▶ Goal of the exercise: Drop all images and give the records again exactly.

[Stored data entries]
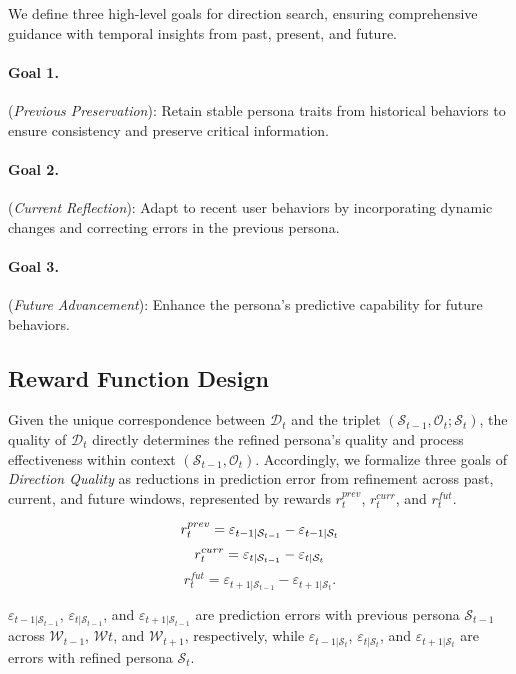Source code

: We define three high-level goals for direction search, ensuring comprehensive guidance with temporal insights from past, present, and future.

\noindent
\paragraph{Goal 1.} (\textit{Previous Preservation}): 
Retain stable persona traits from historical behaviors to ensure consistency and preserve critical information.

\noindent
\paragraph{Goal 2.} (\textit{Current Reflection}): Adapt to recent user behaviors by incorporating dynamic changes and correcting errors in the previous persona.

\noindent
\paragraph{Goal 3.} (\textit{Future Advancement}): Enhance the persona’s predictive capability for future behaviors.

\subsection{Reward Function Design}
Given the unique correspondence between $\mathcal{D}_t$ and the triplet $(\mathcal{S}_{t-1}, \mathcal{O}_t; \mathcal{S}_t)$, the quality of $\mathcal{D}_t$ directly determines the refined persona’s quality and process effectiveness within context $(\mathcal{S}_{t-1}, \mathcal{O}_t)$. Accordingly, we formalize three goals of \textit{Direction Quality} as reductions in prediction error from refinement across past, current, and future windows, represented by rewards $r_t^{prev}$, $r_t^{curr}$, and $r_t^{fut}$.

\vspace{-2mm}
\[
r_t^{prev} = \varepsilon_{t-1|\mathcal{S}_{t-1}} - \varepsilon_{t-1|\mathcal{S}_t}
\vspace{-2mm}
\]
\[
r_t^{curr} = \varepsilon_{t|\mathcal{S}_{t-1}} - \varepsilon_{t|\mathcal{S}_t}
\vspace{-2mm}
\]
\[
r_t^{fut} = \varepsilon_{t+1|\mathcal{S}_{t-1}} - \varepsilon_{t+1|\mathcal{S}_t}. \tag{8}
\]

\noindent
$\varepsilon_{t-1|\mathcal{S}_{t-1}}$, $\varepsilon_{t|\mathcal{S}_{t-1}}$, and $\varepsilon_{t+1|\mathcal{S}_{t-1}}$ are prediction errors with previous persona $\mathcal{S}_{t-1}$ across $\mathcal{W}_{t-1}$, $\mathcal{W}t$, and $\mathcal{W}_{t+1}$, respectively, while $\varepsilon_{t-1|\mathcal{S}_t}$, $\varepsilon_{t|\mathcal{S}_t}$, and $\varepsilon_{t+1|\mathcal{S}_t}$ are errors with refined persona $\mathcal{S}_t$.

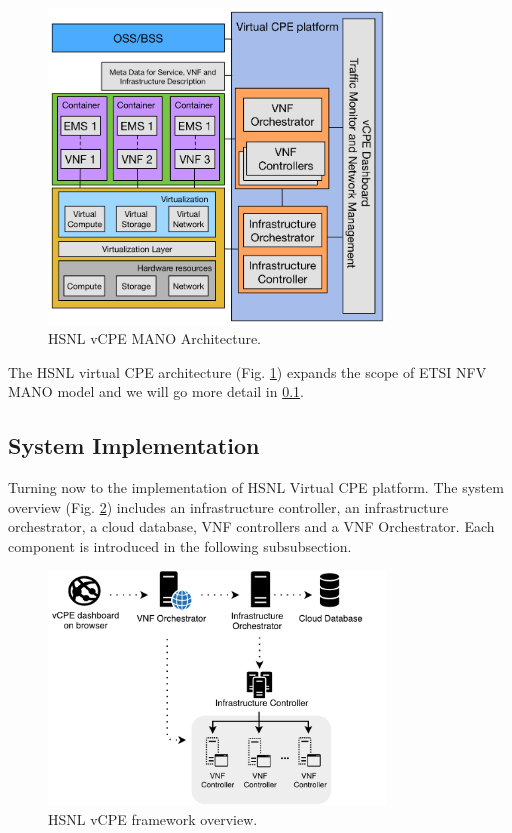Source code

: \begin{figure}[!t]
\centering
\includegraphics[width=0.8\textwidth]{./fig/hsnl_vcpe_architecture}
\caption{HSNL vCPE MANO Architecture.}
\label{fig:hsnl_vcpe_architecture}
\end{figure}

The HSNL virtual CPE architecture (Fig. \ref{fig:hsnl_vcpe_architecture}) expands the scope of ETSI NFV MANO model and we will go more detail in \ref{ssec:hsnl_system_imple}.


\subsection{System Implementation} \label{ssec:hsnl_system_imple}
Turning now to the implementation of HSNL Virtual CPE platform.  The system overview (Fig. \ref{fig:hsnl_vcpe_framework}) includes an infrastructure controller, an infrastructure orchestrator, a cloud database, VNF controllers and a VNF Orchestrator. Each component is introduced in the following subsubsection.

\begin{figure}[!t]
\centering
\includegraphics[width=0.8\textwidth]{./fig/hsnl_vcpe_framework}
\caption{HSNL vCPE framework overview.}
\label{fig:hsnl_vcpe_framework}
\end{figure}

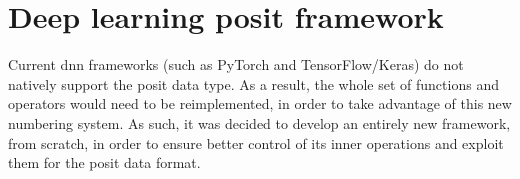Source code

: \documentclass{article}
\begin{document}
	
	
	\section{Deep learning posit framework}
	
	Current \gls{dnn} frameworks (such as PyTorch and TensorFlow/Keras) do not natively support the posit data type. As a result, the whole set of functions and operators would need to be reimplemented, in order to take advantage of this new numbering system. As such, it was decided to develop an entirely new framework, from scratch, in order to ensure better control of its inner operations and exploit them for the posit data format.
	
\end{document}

▶ Exercise answer:
Source code

: We define three high-level goals for direction search, ensuring comprehensive guidance with temporal insights from past, present, and future.

\noindent
\paragraph{Goal 1.} (\textit{Previous Preservation}): 
Retain stable persona traits from historical behaviors to ensure consistency and preserve critical information.

\noindent
\paragraph{Goal 2.} (\textit{Current Reflection}): Adapt to recent user behaviors by incorporating dynamic changes and correcting errors in the previous persona.

\noindent
\paragraph{Goal 3.} (\textit{Future Advancement}): Enhance the persona’s predictive capability for future behaviors.

\subsection{Reward Function Design}
Given the unique correspondence between $\mathcal{D}_t$ and the triplet $(\mathcal{S}_{t-1}, \mathcal{O}_t; \mathcal{S}_t)$, the quality of $\mathcal{D}_t$ directly determines the refined persona’s quality and process effectiveness within context $(\mathcal{S}_{t-1}, \mathcal{O}_t)$. Accordingly, we formalize three goals of \textit{Direction Quality} as reductions in prediction error from refinement across past, current, and future windows, represented by rewards $r_t^{prev}$, $r_t^{curr}$, and $r_t^{fut}$.

\vspace{-2mm}
\[
r_t^{prev} = \varepsilon_{t-1|\mathcal{S}_{t-1}} - \varepsilon_{t-1|\mathcal{S}_t}
\vspace{-2mm}
\]
\[
r_t^{curr} = \varepsilon_{t|\mathcal{S}_{t-1}} - \varepsilon_{t|\mathcal{S}_t}
\vspace{-2mm}
\]
\[
r_t^{fut} = \varepsilon_{t+1|\mathcal{S}_{t-1}} - \varepsilon_{t+1|\mathcal{S}_t}. \tag{8}
\]

\noindent
$\varepsilon_{t-1|\mathcal{S}_{t-1}}$, $\varepsilon_{t|\mathcal{S}_{t-1}}$, and $\varepsilon_{t+1|\mathcal{S}_{t-1}}$ are prediction errors with previous persona $\mathcal{S}_{t-1}$ across $\mathcal{W}_{t-1}$, $\mathcal{W}t$, and $\mathcal{W}_{t+1}$, respectively, while $\varepsilon_{t-1|\mathcal{S}_t}$, $\varepsilon_{t|\mathcal{S}_t}$, and $\varepsilon_{t+1|\mathcal{S}_t}$ are errors with refined persona $\mathcal{S}_t$.

Source code

: \begin{figure}[!t]
\centering
\includegraphics[width=0.8\textwidth]{./fig/hsnl_vcpe_architecture}
\caption{HSNL vCPE MANO Architecture.}
\label{fig:hsnl_vcpe_architecture}
\end{figure}

The HSNL virtual CPE architecture (Fig. \ref{fig:hsnl_vcpe_architecture}) expands the scope of ETSI NFV MANO model and we will go more detail in \ref{ssec:hsnl_system_imple}.


\subsection{System Implementation} \label{ssec:hsnl_system_imple}
Turning now to the implementation of HSNL Virtual CPE platform.  The system overview (Fig. \ref{fig:hsnl_vcpe_framework}) includes an infrastructure controller, an infrastructure orchestrator, a cloud database, VNF controllers and a VNF Orchestrator. Each component is introduced in the following subsubsection.

\begin{figure}[!t]
\centering
\includegraphics[width=0.8\textwidth]{./fig/hsnl_vcpe_framework}
\caption{HSNL vCPE framework overview.}
\label{fig:hsnl_vcpe_framework}
\end{figure}

Source code

: \documentclass{article}
\begin{document}
	
	
	\section{Deep learning posit framework}
	
	Current \gls{dnn} frameworks (such as PyTorch and TensorFlow/Keras) do not natively support the posit data type. As a result, the whole set of functions and operators would need to be reimplemented, in order to take advantage of this new numbering system. As such, it was decided to develop an entirely new framework, from scratch, in order to ensure better control of its inner operations and exploit them for the posit data format.
	
\end{document}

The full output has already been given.